Stored records:
☆ ☆ ☆

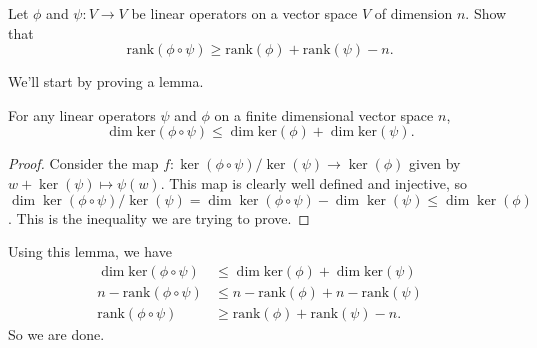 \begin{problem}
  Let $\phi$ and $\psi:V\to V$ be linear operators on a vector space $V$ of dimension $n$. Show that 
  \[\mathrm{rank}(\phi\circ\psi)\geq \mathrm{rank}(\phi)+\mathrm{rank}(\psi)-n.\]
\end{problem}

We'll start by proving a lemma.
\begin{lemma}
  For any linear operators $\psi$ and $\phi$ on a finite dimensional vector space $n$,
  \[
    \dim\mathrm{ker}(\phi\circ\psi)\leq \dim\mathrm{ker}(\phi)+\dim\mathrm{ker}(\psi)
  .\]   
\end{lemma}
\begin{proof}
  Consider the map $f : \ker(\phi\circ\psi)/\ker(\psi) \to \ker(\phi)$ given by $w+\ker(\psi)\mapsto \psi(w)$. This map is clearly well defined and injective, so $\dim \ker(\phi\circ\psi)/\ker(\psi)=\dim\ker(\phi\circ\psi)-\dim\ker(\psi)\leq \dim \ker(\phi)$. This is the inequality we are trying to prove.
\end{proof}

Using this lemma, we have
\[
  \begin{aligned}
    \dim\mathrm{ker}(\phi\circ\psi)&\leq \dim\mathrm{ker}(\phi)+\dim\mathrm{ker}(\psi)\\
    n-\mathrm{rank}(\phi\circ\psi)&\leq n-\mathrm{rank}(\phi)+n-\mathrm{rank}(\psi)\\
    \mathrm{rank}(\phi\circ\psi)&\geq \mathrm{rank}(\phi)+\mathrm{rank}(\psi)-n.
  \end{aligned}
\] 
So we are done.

☆ ☆ ☆

A word-for-word copy of the records above is needed, pictures excluded.

REPLY —
 \begin{problem}
  Let $\phi$ and $\psi:V\to V$ be linear operators on a vector space $V$ of dimension $n$. Show that 
  \[\mathrm{rank}(\phi\circ\psi)\geq \mathrm{rank}(\phi)+\mathrm{rank}(\psi)-n.\]
\end{problem}

We'll start by proving a lemma.
\begin{lemma}
  For any linear operators $\psi$ and $\phi$ on a finite dimensional vector space $n$,
  \[
    \dim\mathrm{ker}(\phi\circ\psi)\leq \dim\mathrm{ker}(\phi)+\dim\mathrm{ker}(\psi)
  .\]   
\end{lemma}
\begin{proof}
  Consider the map $f : \ker(\phi\circ\psi)/\ker(\psi) \to \ker(\phi)$ given by $w+\ker(\psi)\mapsto \psi(w)$. This map is clearly well defined and injective, so $\dim \ker(\phi\circ\psi)/\ker(\psi)=\dim\ker(\phi\circ\psi)-\dim\ker(\psi)\leq \dim \ker(\phi)$. This is the inequality we are trying to prove.
\end{proof}

Using this lemma, we have
\[
  \begin{aligned}
    \dim\mathrm{ker}(\phi\circ\psi)&\leq \dim\mathrm{ker}(\phi)+\dim\mathrm{ker}(\psi)\\
    n-\mathrm{rank}(\phi\circ\psi)&\leq n-\mathrm{rank}(\phi)+n-\mathrm{rank}(\psi)\\
    \mathrm{rank}(\phi\circ\psi)&\geq \mathrm{rank}(\phi)+\mathrm{rank}(\psi)-n.
  \end{aligned}
\] 
So we are done.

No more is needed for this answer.